Fred Anderson Trio ft. Ernest Dawkins / Sticks & Stones - 09/04/2005, Hasselt


Sticks & Stones
Matana Roberts - as, cl
Josh Abrams - b
Chad Taylor - d

Fred Anderson Trio
Fred Anderson - ts
Harrison Bankhead - b
Chad Taylor - d
Ernest Dawkins - as, ts, stuff

The last time I had been to this Arts Centre in the east Belgium town of Hasselt, it had been to see the Peter Brötzmann Tentet. The Centre is a horrible concrete cube at the end of a covered driveway that gives the impression of walking into a mechanic's. The place's cubeness does nothing for its acoustics: music and noise reverberated and clashed noisily in my ears, a masochistic blend of pleasure and pain. This time, a trio and a quartet performed, so wild over-amplification was brought in to obtain the same effect. Still, as my main live contact with the Chicago scene had been through Ken Vandermark, I was happy to see another side of it.

Sticks & Stones opened, playing an attractive kind of modern jazz, one that mixed deconstruction with hard-blowing free jazz, some groove and occasionally reached back to something more old-fashioned. For example, the first piece opened with little noises, leading to a drum solo accompanied by Abrams on one of those latin double cowbells and Roberts adding another layer of rhythm with a pair of drumsticks used as a clave. Over a loose vamp, Roberts's clarinet wails were reminiscent of "Rhapsody in Blue" and old Spirituals. The next piece was a head-scratching arrangement of Monk's "Skippy." Roberts switched to alto (which she would keep the rest of the night) and regularly built up to furious late Coltrane/Ayler screams, only to pause to inject some rough-voiced melody, or muse in a more Greg Osby/Steve Coleman-playing-standards vein. It was at this point that I noticed the huge white flower perched over her right ear. Combined with her huge, flowing green-gold gown, she looked like a strange mix of Billie Holiday and Lester Young. After the show, she kept the flower, but changed into a black jacket with a portrait of Angela Davis on the back and a red fluffy skirt.

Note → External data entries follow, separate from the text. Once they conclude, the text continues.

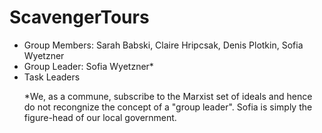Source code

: ScavengerTours
==============

<ul>
<li>Group Members: Sarah Babski, Claire Hripcsak, Denis Plotkin, Sofia Wyetzner</li>
<li>Group Leader: Sofia Wyetzner*</li>
<li>Task Leaders</li>







*We, as a commune, subscribe to the Marxist set of ideals and hence do not recongnize the concept of a "group leader". Sofia is simply the figure-head of our local government.    
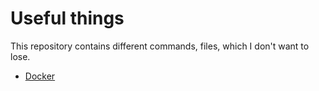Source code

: # Useful things

This repository contains different commands, files, which I don't want to
lose.

- [Docker](./docker)
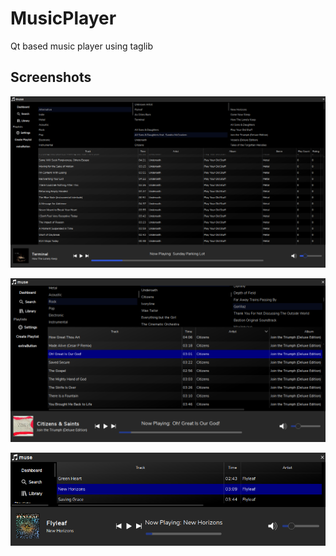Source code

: # MusicPlayer

Qt based music player using taglib

## Screenshots

![fullscreen.png](fullscreen.png)

![floating.png](floating.png)

![smallest.png](smallest.png)
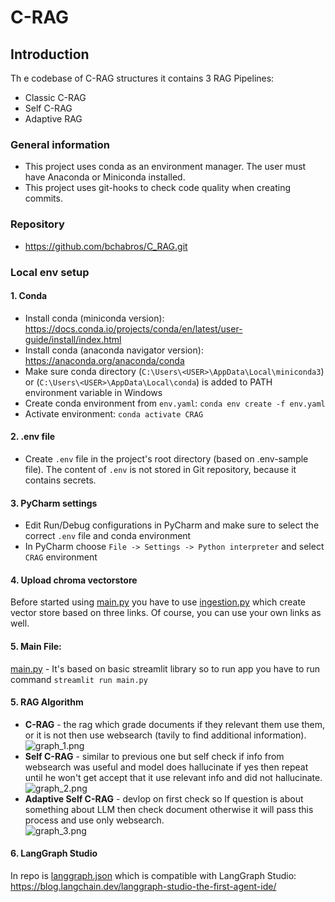 # C-RAG

## Introduction

Th e codebase of C-RAG structures it contains 3 RAG Pipelines:
- Classic C-RAG 
- Self C-RAG
- Adaptive RAG

### General information

- This project uses conda as an environment manager. The user must have Anaconda or Miniconda installed.
- This project uses git-hooks to check code quality when creating commits.

### Repository

- https://github.com/bchabros/C_RAG.git

### Local env setup

#### 1. Conda

- Install conda (miniconda version): https://docs.conda.io/projects/conda/en/latest/user-guide/install/index.html
- Install conda (anaconda navigator version): https://anaconda.org/anaconda/conda
- Make sure conda directory (`C:\Users\<USER>\AppData\Local\miniconda3`) or (`C:\Users\<USER>\AppData\Local\conda`) is added to PATH environment variable in Windows
- Create conda environment from `env.yaml`: `conda env create -f env.yaml`
- Activate environment: `conda activate CRAG`

#### 2. .env file

- Create `.env` file in the project's root directory (based on .env-sample file). The content of `.env` is not stored in Git repository, because it contains secrets.

#### 3. PyCharm settings

- Edit Run/Debug configurations in PyCharm and make sure to select the correct `.env` file and conda environment
- In PyCharm choose `File -> Settings -> Python interpreter` and select `CRAG` environment

#### 4. Upload chroma vectorstore

Before started using [main.py](main.py) you have to use [ingestion.py](ingestion.py) which create vector store based on three links. Of course, you can use your own links as well.

#### 5. Main File:

[main.py](main.py) - It's based on basic streamlit library so to run app you have to run command `streamlit run main.py`

#### 5. RAG Algorithm
- **C-RAG** - the rag which grade documents if they relevant them use them, or it is not then use websearch (tavily to find additional information).         
![graph_1.png](png/graph_1.png)
- **Self C-RAG** - similar to previous one but self check if info from websearch was useful and model does hallucinate if yes then repeat until he won't get accept that it use relevant info and did not hallucinate.   
![graph_2.png](png/graph_2.png)
- **Adaptive Self C-RAG** - devlop on first check so If question is about something about LLM then check document otherwise it will pass this process and use only websearch.   
![graph_3.png](png/graph_3.png)

#### 6. LangGraph Studio
In repo is [langgraph.json](langgraph.json) which is compatible with LangGraph Studio: https://blog.langchain.dev/langgraph-studio-the-first-agent-ide/


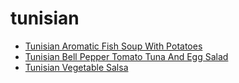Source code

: # tunisian

 * [Tunisian Aromatic Fish Soup With Potatoes](index/t/tunisian-aromatic-fish-soup-with-potatoes-321.json)
 * [Tunisian Bell Pepper Tomato Tuna And Egg Salad](index/t/tunisian-bell-pepper-tomato-tuna-and-egg-salad-329.json)
 * [Tunisian Vegetable Salsa](index/t/tunisian-vegetable-salsa-365692.json)
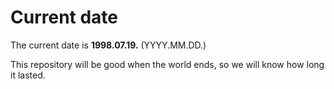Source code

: # Current date

The current date is **1998.07.19.** (YYYY.MM.DD.)

This repository will be good when the world ends, so we will know how long it lasted.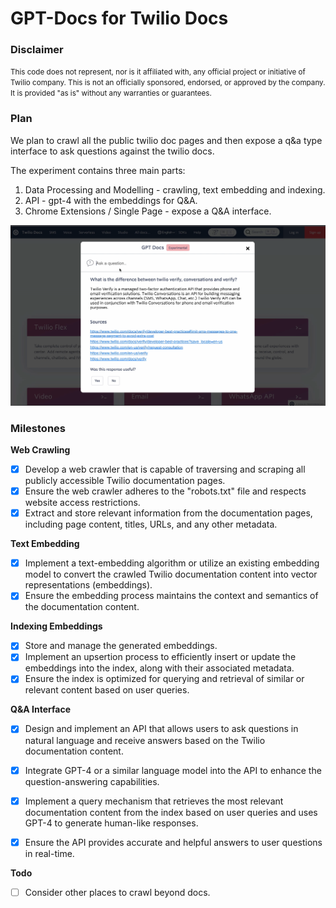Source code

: # GPT-Docs for Twilio Docs

### Disclaimer
<small>This code does not represent, nor is it affiliated with, any official project or initiative of Twilio company. This is not an officially sponsored, endorsed, or approved by the company. It is provided "as is" without any warranties or guarantees. </small>

### Plan

We plan to crawl all the public twilio doc pages and then expose a q&a type interface to ask questions against the twilio docs. 

The experiment contains three main parts:

1) Data Processing and Modelling - crawling, text embedding and indexing.
2) API - gpt-4 with the embeddings for Q&A.
3) Chrome Extensions / Single Page - expose a Q&A interface.

![](/screenshots/query_resp_screenshot.png)

### Milestones

**Web Crawling**

- [x] Develop a web crawler that is capable of traversing and scraping all publicly accessible Twilio documentation pages.
- [x] Ensure the web crawler adheres to the "robots.txt" file and respects website access restrictions.
- [x] Extract and store relevant information from the documentation pages, including page content, titles, URLs, and any other metadata.

**Text Embedding**

- [x] Implement a text-embedding algorithm or utilize an existing embedding model to convert the crawled Twilio documentation content into vector representations (embeddings).
- [x] Ensure the embedding process maintains the context and semantics of the documentation content.

**Indexing Embeddings**

- [x] Store and manage the generated embeddings.
- [x] Implement an upsertion process to efficiently insert or update the embeddings into the index, along with their associated metadata.
- [x] Ensure the index is optimized for querying and retrieval of similar or relevant content based on user queries.

**Q&A Interface**

- [x] Design and implement an API that allows users to ask questions in natural language and receive answers based on the Twilio documentation content.
- [x] Integrate GPT-4 or a similar language model into the API to enhance the question-answering capabilities.
- [x] Implement a query mechanism that retrieves the most relevant documentation content from the index based on user queries and uses GPT-4 to generate human-like responses.
- [x] Ensure the API provides accurate and helpful answers to user questions in real-time.


**Todo**
- [ ] Consider other places to crawl beyond docs.

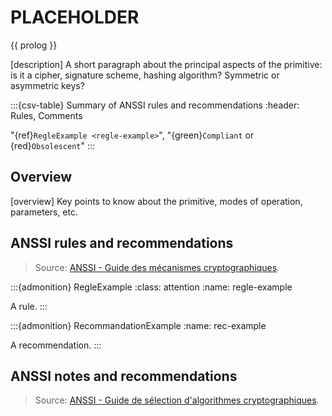 # PLACEHOLDER

{{ prolog }}

[description]
A short paragraph about the principal aspects of the primitive: is it a cipher,
signature scheme, hashing algorithm? Symmetric or asymmetric keys?

:::{csv-table} Summary of ANSSI rules and recommendations
:header: Rules, Comments

"{ref}`RegleExample <regle-example>`", "{green}`Compliant` or {red}`Obsolescent`"
:::

## Overview

[overview]
Key points to know about the primitive, modes of operation, parameters, etc.

## ANSSI rules and recommendations

> Source: [ANSSI - Guide des mécanismes cryptographiques](https://www.ssi.gouv.fr/uploads/2021/03/anssi-guide-mecanismes_crypto-2.04.pdf).

:::{admonition} RegleExample
:class: attention
:name: regle-example

A rule.
:::

:::{admonition} RecommandationExample
:name: rec-example

A recommendation.
:::

## ANSSI notes and recommendations

> Source: [ANSSI - Guide de sélection d'algorithmes cryptographiques](https://cyber.gouv.fr/sites/default/files/2021/03/anssi-guide-selection_crypto-1.0.pdf).

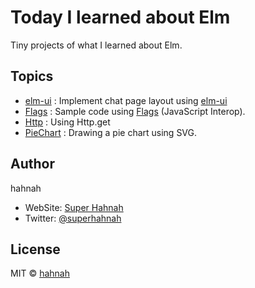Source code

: # Today I learned about Elm

Tiny projects of what I learned about Elm.

## Topics

+ [elm-ui](https://github.com/hahnah/til-elm/tree/master/elm-ui) : Implement chat page layout using [elm-ui](https://package.elm-lang.org/packages/mdgriffith/elm-ui/)
+ [Flags](https://github.com/hahnah/til-elm/tree/master/flags) : Sample code using [Flags](https://guide.elm-lang.org/interop/flags.html) (JavaScript Interop).
+ [Http](https://github.com/hahnah/til-elm/tree/master/http) : Using Http.get
+ [PieChart](https://github.com/hahnah/til-elm/tree/master/pie-chart) : Drawing a pie chart using SVG.

## Author

hahnah

+ WebSite: [Super Hahnah](https://superhahnah.com)
+ Twitter: [@superhahnah](https://twitter.com/superhahnah)

## License

MIT © [hahnah](https://superhahnah.com)

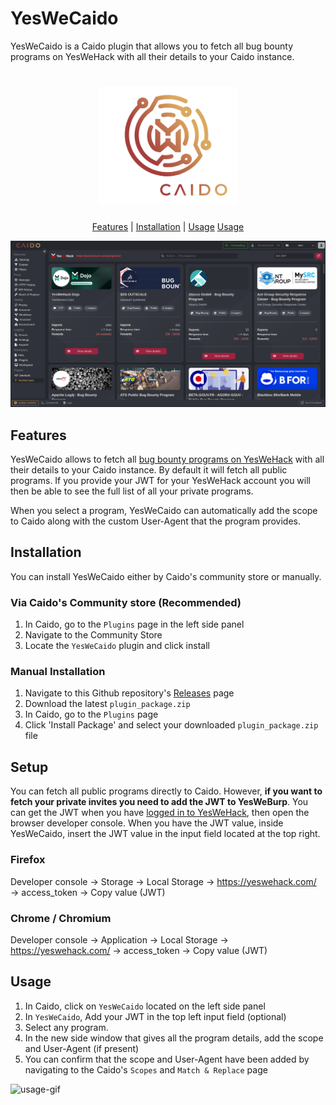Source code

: # YesWeCaido

YesWeCaido is a Caido plugin that allows you to fetch all bug bounty programs on YesWeHack with all their details to your Caido instance.

<h1 align="center">
  <img src="assets/yeswecaido_logo.png" alt="logo" width="220px">
  <br>
</h1>
 
<p align="center">
  <a href="#features">Features</a> |
  <a href="#installation">Installation</a> |
  <a href="#usage">Usage</a>
  <a href="#setup">Usage</a>
</p>

<img src="assets/yeswecaido.png" alt="preview" width="auto">

## Features

YesWeCaido allows to fetch all [bug bounty programs on YesWeHack](https://yeswehack.com/programs) with all their details to your Caido instance. By default it will fetch all public programs. If you provide your JWT for your YesWeHack account you will then be able to see the full list of all your private programs.

When you select a program, YesWeCaido can automatically add the scope to Caido along with the custom User-Agent that the program provides.

## Installation

You can install YesWeCaido either by Caido's community store or manually.

### Via Caido's Community store (Recommended)
1. In Caido, go to the `Plugins` page in the left side panel
2. Navigate to the Community Store
3. Locate the `YesWeCaido` plugin and click install

### Manual Installation
1. Navigate to this Github repository's [Releases](https://github.com/yeswehack/yeswecaido/releases) page
2. Download the latest `plugin_package.zip`
3. In Caido, go to the `Plugins` page
4. Click 'Install Package' and select your downloaded `plugin_package.zip` file

## Setup

You can fetch all public programs directly to Caido. However, **if you want to fetch your private invites you need to add the JWT to YesWeBurp**. You can get the JWT when you have [logged in to YesWeHack](https://yeswehack.com/auth/login), then open the browser developer console. When you have the JWT value, inside YesWeCaido, insert the JWT value in the input field located at the top right.

### Firefox
Developer console → Storage → Local Storage → https://yeswehack.com/ → access_token → Copy value (JWT)

### Chrome / Chromium
Developer console → Application → Local Storage → https://yeswehack.com/ → access_token → Copy value (JWT)

## Usage
1. In Caido, click on `YesWeCaido` located on the left side panel
2. In `YesWeCaido`, Add your JWT in the top left input field (optional)
3. Select any program.
4. In the new side window that gives all the program details, add the scope and User-Agent (if present)
5. You can confirm that the scope and User-Agent have been added by navigating to the Caido's `Scopes` and `Match & Replace` page

<img src="assets/yeswecaido_usage.gif" alt="usage-gif">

After a more restive (though occasionally agitated) take on Billy Strayhorn's ballad "Ishafan," Abrams and Taylor launched into a stormy accompaniment that Roberts rode with a langourous long-note melody. Abrams played a driving and involving solo before a tumultous drum solo led to an Elvin and Coltrane-type moment, with Roberts playing strident long notes and starchy trills, before ending the set gently.

At 76, Fred Anderson is so hunched that his tenor almost touches the ground, and yet his playing continues to retain the toughness and fleetness of a Johnny Griffin. This set was all about celebration: the 40th anniversary of the AACM, the joyousness and uplifting spirit of the unruly intertwining of two lines supported by a parade two-beat, Dawkins choosing a whistle or horn amongst his tableful of miscellaneous noise-making implements.

Between three long pieces, a short one celebrated the anniversary with Dawkins singing "A-A-C-M / 40 years!" and devolving into funny noises as the rest of the band powered on. Bankhead liked to dedicate his solos. The first, whose middle-eastern nature was reinforced by the bassist's muezzin-like vocalising, was dedicated to the Pope, while the second, a swinging, walking, slapping, sometimes running or hopping romp, was given over to "the spirit of Chicago, the big tenor sound." As Anderson played ferociously, Dawkins became a one man horn section, blowing both horns in a riffing exhortation. As an encore, a six note invocation was repeated over and over, before Dawkins took a solo full of bluesy smears.